Benzer şekilde kentin Kilis ve Nizip güzergahlarının güneybatı kuzeydoğu doğrultusunda İstasyon Caddesi ve devamında Atatürk Caddesi ile birleştirilerek sürekli bir ulaşım aksı oluşturulmaya çalışıldığı ve bu aksın güneyde planlanan ana aksa bağlanmasının öngörüldüğü anlaşılmaktadır.
Açılması öngörülen bu yeni aksların yanında eski kent dokusunun önemli aksları olan Suburcu Caddesi ve Eski Saray Caddesi'nin de genişletilerek bu akslara bağlanması ile sürekli bir ulaşım ağının elde edilmesini amaçlanmış olmalıdır.
Şehreküstü'de İsmetpaşa Caddesi'nden Asri Mezarlığın yanında Nizip caddesine kadar bir cadde açılacak, bu cadde ile İsmetpaşa Caddesi şehrin iktisadi ve ticari yolu olacaktır.
KONUT ALANLARI:
Plan incelendiğinde konut alanlarının eski kentin güneyinde planlandığı görülmektedir. Eski kent dokusunun yayılımı kentin gelişimi için güneyi zorunlu kılmış olabilir. Jansen'in eski kent dokusunda bulunan bahçeli evleri değerli bulması, bu evlerin olduğu gibi korunması gerektiği düşüncesi ve topoğrafyadan dolayı güneyden tüm bu evlerin seyredilebilir olması güneyin tercih edilmesinde etkili olmuştur.
Ancak güneyde mezarlık alanlarının yer alması bir başka kararı beraberinde getirmiş ve güneyde yer alan mevcut mezarlık alanının kuzeydoğuda planlanan yeni mezarlık alanına taşınması öngörülmüştür. Güneyde, arazi eğimine paralel bir şekilde iki katlı tek ve çift evler düzeninde planlanan konut alanlarının benzer bir düzende Atatürk Caddesi üzerinde ve eski kent merkezinin doğusunda da yer almasının öngörüldüğü dikkat çekmektedir. Bu öngörü zamanla kentin en önemli modern konut örneklerinin bu çevrede inşa edilmesini sağlamıştır.

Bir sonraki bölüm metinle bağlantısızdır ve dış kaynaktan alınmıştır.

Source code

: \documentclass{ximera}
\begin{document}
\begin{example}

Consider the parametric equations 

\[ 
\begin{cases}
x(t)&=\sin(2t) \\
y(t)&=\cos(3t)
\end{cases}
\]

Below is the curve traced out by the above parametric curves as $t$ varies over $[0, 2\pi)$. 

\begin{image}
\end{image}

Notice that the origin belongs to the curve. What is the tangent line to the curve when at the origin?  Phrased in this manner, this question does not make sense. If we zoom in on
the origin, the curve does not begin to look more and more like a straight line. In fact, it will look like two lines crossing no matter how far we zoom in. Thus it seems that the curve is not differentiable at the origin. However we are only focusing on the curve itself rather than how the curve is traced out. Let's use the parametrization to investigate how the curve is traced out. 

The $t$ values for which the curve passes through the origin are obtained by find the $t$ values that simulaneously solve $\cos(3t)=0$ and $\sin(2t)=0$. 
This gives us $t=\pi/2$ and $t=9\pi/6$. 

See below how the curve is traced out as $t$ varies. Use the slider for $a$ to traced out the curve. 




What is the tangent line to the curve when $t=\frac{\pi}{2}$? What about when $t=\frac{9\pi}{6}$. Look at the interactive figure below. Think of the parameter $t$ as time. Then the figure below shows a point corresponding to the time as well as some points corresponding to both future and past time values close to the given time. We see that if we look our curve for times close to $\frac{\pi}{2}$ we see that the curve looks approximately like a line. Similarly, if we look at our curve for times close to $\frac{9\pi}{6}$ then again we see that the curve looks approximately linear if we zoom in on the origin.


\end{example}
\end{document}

Bununla birlikte eski kent merkezinin kuzeybatısında yer alması planlanan bağlar arasında bir katlı tek, çift ve bitişik evler düzeninde bir yerleşim önerilmiştir. Jansen'in bağlar içerisinde yer alacak yapılar için konut alanından ziyade tarım alanlarının hâkim olduğu düşük yoğunluklu bir yerleşme için uygun görüldüğünü düşündürmektedir.
Aynı zamanda benzer bir yapılaşma önerisi, kentin kuzeydoğusunda yer alması planlanan amele mahallesi için de öngörülmüştür. Bir katlı tek, çift ve bitişik evler düzeninde olması planlanan amele mahallesi için endüstri alanına yakın ve güneye göre topoğrafik açıdan daha düz bir arazi seçildiği görülmektedir. Arazinin endüstri alanlarına olan yakın konumu ve topoğrafik yapısından dolayı düşük maliyetli konut üretimine olanak tanıması bu seçimi yönlendirmiş olmalıdır.

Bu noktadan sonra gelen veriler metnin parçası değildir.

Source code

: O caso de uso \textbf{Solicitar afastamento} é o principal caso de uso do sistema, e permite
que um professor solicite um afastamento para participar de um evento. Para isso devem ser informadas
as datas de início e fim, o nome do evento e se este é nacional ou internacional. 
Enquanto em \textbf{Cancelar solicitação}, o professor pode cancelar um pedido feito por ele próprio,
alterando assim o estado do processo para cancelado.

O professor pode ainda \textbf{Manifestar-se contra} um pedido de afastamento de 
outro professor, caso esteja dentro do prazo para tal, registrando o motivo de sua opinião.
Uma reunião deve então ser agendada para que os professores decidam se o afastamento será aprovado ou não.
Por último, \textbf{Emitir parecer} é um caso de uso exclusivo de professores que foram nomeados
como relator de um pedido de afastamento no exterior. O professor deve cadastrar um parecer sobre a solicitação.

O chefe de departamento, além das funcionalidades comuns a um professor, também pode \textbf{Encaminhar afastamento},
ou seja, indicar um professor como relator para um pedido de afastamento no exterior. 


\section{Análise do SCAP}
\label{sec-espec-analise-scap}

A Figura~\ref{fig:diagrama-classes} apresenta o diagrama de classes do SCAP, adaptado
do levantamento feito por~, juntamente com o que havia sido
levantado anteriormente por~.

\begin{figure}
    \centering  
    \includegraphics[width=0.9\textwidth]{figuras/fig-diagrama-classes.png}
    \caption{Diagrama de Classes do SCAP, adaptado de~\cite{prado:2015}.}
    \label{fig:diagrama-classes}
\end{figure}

Tüm bu konut alanları incelendiğinde Jansen'in Gaziantep için en çok üç kat önerisinde bulunduğu anlaşılmaktadır.
TİCARİ ALANLAR:
Jansen'in konut alanlarında olduğu gibi ticari alanların yer seçiminde de eski kentin verilerini dikkate alarak kararlar aldığı anlaşılmaktadır. Örneğin, kent belleğinde önemli yeri olan hanların ve pazar yerlerinin sıralandığı Halep doğrultusunda gelişen mevcut ticari aks kuzeydoğuda endüstri alanlarıyla, güneydoğuda ise planın en önemli akslarından biri olarak açılması planlanan İsmet İnönü Caddesi ile birleştirilmiştir. Yeni ticari yapıların İsmet İnönü Caddesi üzerinde planlanması bu sürekliliğin devam ettirilmeye çalışıldığını göstermektedir.

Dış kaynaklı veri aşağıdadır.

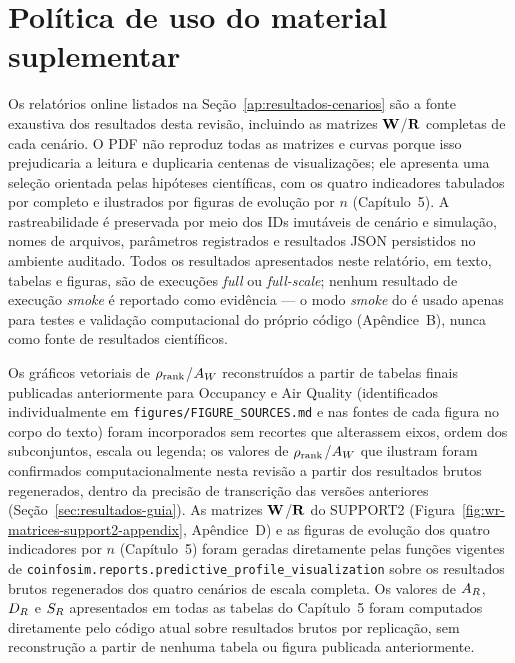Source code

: \section{Política de uso do material suplementar}

Os relatórios online listados na Seção~\ref{ap:resultados-cenarios} são a fonte exaustiva dos resultados desta revisão, incluindo as matrizes $\Wmat$/$\Rmat$ completas de cada cenário. O PDF não reproduz todas as matrizes e curvas porque isso prejudicaria a leitura e duplicaria centenas de visualizações; ele apresenta uma seleção orientada pelas hipóteses científicas, com os quatro indicadores tabulados por completo e ilustrados por figuras de evolução por $n$ (Capítulo~5). A rastreabilidade é preservada por meio dos IDs imutáveis de cenário e simulação, nomes de arquivos, parâmetros registrados e resultados JSON persistidos no ambiente auditado. Todos os resultados apresentados neste relatório, em texto, tabelas e figuras, são de execuções \textit{full} ou \textit{full-scale}; nenhum resultado de execução \textit{smoke} é reportado como evidência --- o modo \textit{smoke} do \CoInfoSim{} é usado apenas para testes e validação computacional do próprio código (Apêndice~B), nunca como fonte de resultados científicos.

Os gráficos vetoriais de $\rankrho$/$\AW$ reconstruídos a partir de tabelas finais publicadas anteriormente para Occupancy e Air Quality (identificados individualmente em \texttt{figures/FIGURE\_SOURCES.md} e nas fontes de cada figura no corpo do texto) foram incorporados sem recortes que alterassem eixos, ordem dos subconjuntos, escala ou legenda; os valores de $\rankrho$/$\AW$ que ilustram foram confirmados computacionalmente nesta revisão a partir dos resultados brutos regenerados, dentro da precisão de transcrição das versões anteriores (Seção~\ref{sec:resultados-guia}). As matrizes $\Wmat$/$\Rmat$ do SUPPORT2 (Figura~\ref{fig:wr-matrices-support2-appendix}, Apêndice~D) e as figuras de evolução dos quatro indicadores por $n$ (Capítulo~5) foram geradas diretamente pelas funções vigentes de \texttt{coinfosim.reports.predictive\_profile\_visualization} sobre os resultados brutos regenerados dos quatro cenários de escala completa. Os valores de $\AR$, $\DR$ e $\SR$ apresentados em todas as tabelas do Capítulo~5 foram computados diretamente pelo código atual sobre resultados brutos por replicação, sem reconstrução a partir de nenhuma tabela ou figura publicada anteriormente.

Endüstri alanları için kuzeydoğunun seçilmesi, kentin kuzeybatıdan esen hâkim rüzgâr yönünün dikkate alındığını düşündürmektedir. Böylece oluşacak kirli havanın kente ulaşmasının önlenmesi amaçlanmış olmalıdır. Aynı zamanda endüstri alanlarının demiryolu hattı ile birlikte düşünüldüğü, bu doğrultuda öngörülen hattı saran bir yerleşim düzeninin planlandığı görülmektedir.
YÖNETİM ALANLARI:
Eski kent dokusuna müdahaleden kaçınarak yeni yerleşim alanlarını onun etrafında planlama kararı alan Jansen'in yeni yönetim binalarının yer seçimi için ayrıcalıklı bir karar aldığı dikkat çekmektedir. Plan incelendiğinde, Jansen'in yeni yönetim binaları için eski kent merkezinde yer alan, ancak yoğun dokunun içerisinde bir boşluk olan, Çukurbostan olarak anılan alanı uygun bulduğu görülmektedir. Bu doğrultuda bazı mevcut yapıların yıkılmasını ve sokak sistemine müdahale edilerek yeni düzenlemelerin yapılmasını önerdiği anlaşılmaktadır.
ALLEBEN DERESİ:
Alınan tüm bu kararların yanında, Jansen planının en önemli ilkelerinden biri ise kentin doğu-batı yönünde uzanan Alleben Deresi boyunca yapılaşmanın öngörülmemesi ve dere aksının kent boyunca uzanan yeşil bir bant olarak sürdürülmesi olmuştur. Bu karar doğrultusunda dere boyunca planlanan rekreasyon alanları, Alleben deresi üzerinde biri stadyumun yanında biri Halk partisinin önünde diğeri de daha şarkta olmak üzere üç yüzme havuzu yapılacaktır. Jansen'in kent planlarında halk sağlığı için önemsediği açık alanların Gaziantep planına yansıması olarak yorumlanabilir.
DEMİRYOLU:
Plan öncesinde demiryolu bağlantısı olmayan kent için öngörülen hattın kentin kuzey sınırını belirlediği ve bu doğrultuda yerleşim alanlarının demiryolu hattının güneyinde planlandığı görülmektedir. Kuzeyde yer alan arazinin topoğrafik açıdan daha elverişli olması ve güneyde yer alacak bir demiryolu hattının eski kent ve planlanan yeni yerleşim alanları arasındaki bağlantıyı koparacağı düşüncesi bu kararın verilmesinde etkili olmuştur.
HAVA ALANI
Jansen'in demiryolu hattı ve araç ulaşımı için önerdiği sistemlerin yanında kent için hava yolu ulaşımını da dikkate aldığı ve kentin batı yönünde bir “tayyare meydanı” önerisinde bulunduğu dikkat çekmektedir.